Exercise materials section start

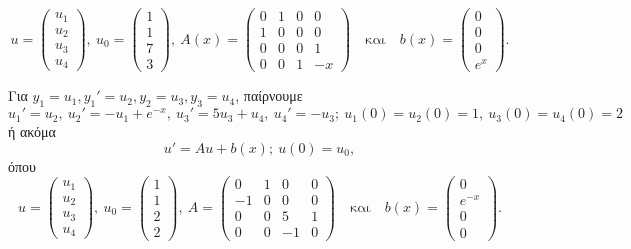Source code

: \documentclass[11pt,a4paper,twoside]{book}
\begin{document}
\begin{rlist}
\[u = \begin{pmatrix} u_1 \\ u_2 \\ u_3 \\ u_4 \end{pmatrix}, \ u_0 = \begin{pmatrix} 1 \\ 1 \\ 7 \\ 3 \end{pmatrix}, \ A(x) = \begin{pmatrix} 0 & 1 & 0 & 0 \\ 1 & 0 & 0 & 0 \\ 0 & 0 & 0 & 1 \\ 0 & 0 & 1 & -x \end{pmatrix} \quad \text{και} \quad b(x) = \begin{pmatrix} 0 \\ 0 \\ 0 \\ e^x \end{pmatrix}.
\]
\item Για $y_1=u_1, y_1'=u_2, y_2=u_3, y_3=u_4$, παίρνουμε
\[
u_1'=u_2, \ u_2'=-u_1+e^{-x}, \ u_3'=5u_3+u_4, \ u_4'=-u_3; \ u_1(0)=u_2(0)=1, \ u_3(0)=u_4(0)=2
\]
ή ακόμα
\[
u' = Au+b(x); \ u(0)=u_0,
\]
όπου
\[
u = \begin{pmatrix} u_1 \\ u_2 \\ u_3 \\ u_4 \end{pmatrix}, \ u_0 = \begin{pmatrix} 1 \\ 1 \\ 2 \\ 2 \end{pmatrix}, \ A = \begin{pmatrix} 0 & 1 & 0 & 0 \\ -1 & 0 & 0 & 0 \\ 0 & 0 & 5 & 1 \\ 0 & 0 & -1 & 0 \end{pmatrix} \quad \text{και} \quad b(x) = \begin{pmatrix} 0 \\ e^{-x} \\ 0 \\ 0 \end{pmatrix}.
\]
\end{rlist}
\end{document}

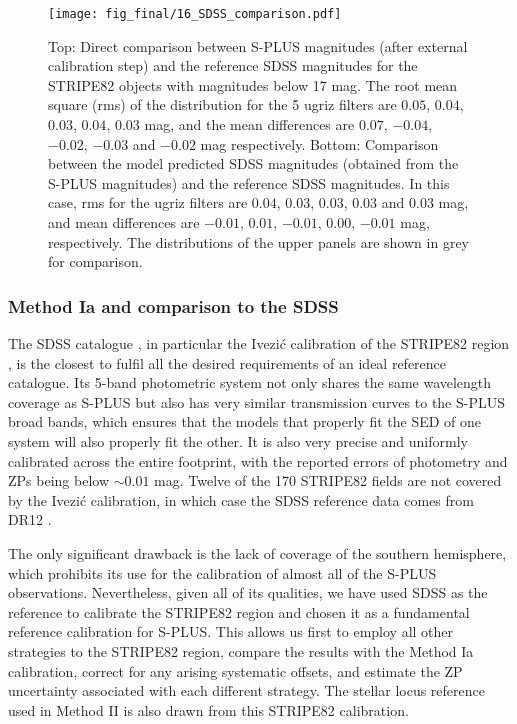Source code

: \documentclass[fleqn,usenatbib]{mnras}
\begin{document}
\begin{figure*}
\begin{center}
\texttt{[image: fig\_final/16\_SDSS\_comparison.pdf]}
\caption{\label{fig:SPLUS_SDSS_comparison} Top: Direct comparison between S-PLUS magnitudes (after external calibration step) and the reference SDSS magnitudes for the STRIPE82 objects with magnitudes below 17 mag. The root mean square (rms) of the distribution for the 5 ugriz filters are $0.05$, $0.04$, $0.03$, $0.04$, $0.03$ mag, and the mean differences are $0.07$, $-0.04$, $-0.02$, $-0.03$ and $-0.02$ mag respectively. Bottom: Comparison between the model predicted SDSS magnitudes (obtained from the S-PLUS magnitudes) and the reference SDSS magnitudes. In this case, rms for the ugriz filters are $0.04$, $0.03$, $0.03$, $0.03$ and $0.03$ mag, and mean differences are $-0.01$, $0.01$, $-0.01$, $0.00$, $-0.01$ mag, respectively. The distributions of the upper panels are shown in grey for comparison.}
\end{center}
\end{figure*}

\subsubsection{Method Ia and comparison to the SDSS}

The SDSS catalogue \citep{York+2000}, in particular the Ivezi{\'c} calibration of the STRIPE82 region \citep{Ivezic+2007}, is the closest to fulfil all the desired requirements of an ideal reference catalogue. Its 5-band photometric system \citep{Doi+2010} not only shares the same wavelength coverage as S-PLUS but also has very similar transmission curves to the S-PLUS broad bands, which ensures that the models that properly fit the SED of one system will also properly fit the other. It is also very precise and uniformly calibrated across the entire footprint, with the reported errors of photometry and ZPs being below $\sim0.01$ mag. Twelve of the 170 STRIPE82 fields are not covered by the Ivezi{\'c} calibration, in which case the SDSS reference data comes from DR12 \citep{Alam+15}.

The only significant drawback is the lack of coverage of the southern hemisphere, which prohibits its use for the calibration of almost all of the S-PLUS observations. Nevertheless, given all of its qualities, we have used SDSS as the reference to calibrate the STRIPE82 region and chosen it as a fundamental reference calibration for S-PLUS. This allows us first to employ all other strategies to the STRIPE82 region, compare the results with the Method Ia calibration, correct for any arising systematic offsets, and estimate the ZP uncertainty associated with each different strategy. The stellar locus reference used in Method II is also drawn from this STRIPE82 calibration.
\end{document}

Exercise materials section end

Print every line above exactly. Leave the pictures out.

Source code

: \documentclass[11pt,a4paper,twoside]{book}
\begin{document}
\begin{rlist}
\[u = \begin{pmatrix} u_1 \\ u_2 \\ u_3 \\ u_4 \end{pmatrix}, \ u_0 = \begin{pmatrix} 1 \\ 1 \\ 7 \\ 3 \end{pmatrix}, \ A(x) = \begin{pmatrix} 0 & 1 & 0 & 0 \\ 1 & 0 & 0 & 0 \\ 0 & 0 & 0 & 1 \\ 0 & 0 & 1 & -x \end{pmatrix} \quad \text{και} \quad b(x) = \begin{pmatrix} 0 \\ 0 \\ 0 \\ e^x \end{pmatrix}.
\]
\item Για $y_1=u_1, y_1'=u_2, y_2=u_3, y_3=u_4$, παίρνουμε
\[
u_1'=u_2, \ u_2'=-u_1+e^{-x}, \ u_3'=5u_3+u_4, \ u_4'=-u_3; \ u_1(0)=u_2(0)=1, \ u_3(0)=u_4(0)=2
\]
ή ακόμα
\[
u' = Au+b(x); \ u(0)=u_0,
\]
όπου
\[
u = \begin{pmatrix} u_1 \\ u_2 \\ u_3 \\ u_4 \end{pmatrix}, \ u_0 = \begin{pmatrix} 1 \\ 1 \\ 2 \\ 2 \end{pmatrix}, \ A = \begin{pmatrix} 0 & 1 & 0 & 0 \\ -1 & 0 & 0 & 0 \\ 0 & 0 & 5 & 1 \\ 0 & 0 & -1 & 0 \end{pmatrix} \quad \text{και} \quad b(x) = \begin{pmatrix} 0 \\ e^{-x} \\ 0 \\ 0 \end{pmatrix}.
\]
\end{rlist}
\end{document}

Source code

: \documentclass[fleqn,usenatbib]{mnras}
\begin{document}
\begin{figure*}
\begin{center}
\texttt{[image: fig\_final/16\_SDSS\_comparison.pdf]}
\caption{\label{fig:SPLUS_SDSS_comparison} Top: Direct comparison between S-PLUS magnitudes (after external calibration step) and the reference SDSS magnitudes for the STRIPE82 objects with magnitudes below 17 mag. The root mean square (rms) of the distribution for the 5 ugriz filters are $0.05$, $0.04$, $0.03$, $0.04$, $0.03$ mag, and the mean differences are $0.07$, $-0.04$, $-0.02$, $-0.03$ and $-0.02$ mag respectively. Bottom: Comparison between the model predicted SDSS magnitudes (obtained from the S-PLUS magnitudes) and the reference SDSS magnitudes. In this case, rms for the ugriz filters are $0.04$, $0.03$, $0.03$, $0.03$ and $0.03$ mag, and mean differences are $-0.01$, $0.01$, $-0.01$, $0.00$, $-0.01$ mag, respectively. The distributions of the upper panels are shown in grey for comparison.}
\end{center}
\end{figure*}

\subsubsection{Method Ia and comparison to the SDSS}

The SDSS catalogue \citep{York+2000}, in particular the Ivezi{\'c} calibration of the STRIPE82 region \citep{Ivezic+2007}, is the closest to fulfil all the desired requirements of an ideal reference catalogue. Its 5-band photometric system \citep{Doi+2010} not only shares the same wavelength coverage as S-PLUS but also has very similar transmission curves to the S-PLUS broad bands, which ensures that the models that properly fit the SED of one system will also properly fit the other. It is also very precise and uniformly calibrated across the entire footprint, with the reported errors of photometry and ZPs being below $\sim0.01$ mag. Twelve of the 170 STRIPE82 fields are not covered by the Ivezi{\'c} calibration, in which case the SDSS reference data comes from DR12 \citep{Alam+15}.

The only significant drawback is the lack of coverage of the southern hemisphere, which prohibits its use for the calibration of almost all of the S-PLUS observations. Nevertheless, given all of its qualities, we have used SDSS as the reference to calibrate the STRIPE82 region and chosen it as a fundamental reference calibration for S-PLUS. This allows us first to employ all other strategies to the STRIPE82 region, compare the results with the Method Ia calibration, correct for any arising systematic offsets, and estimate the ZP uncertainty associated with each different strategy. The stellar locus reference used in Method II is also drawn from this STRIPE82 calibration.
\end{document}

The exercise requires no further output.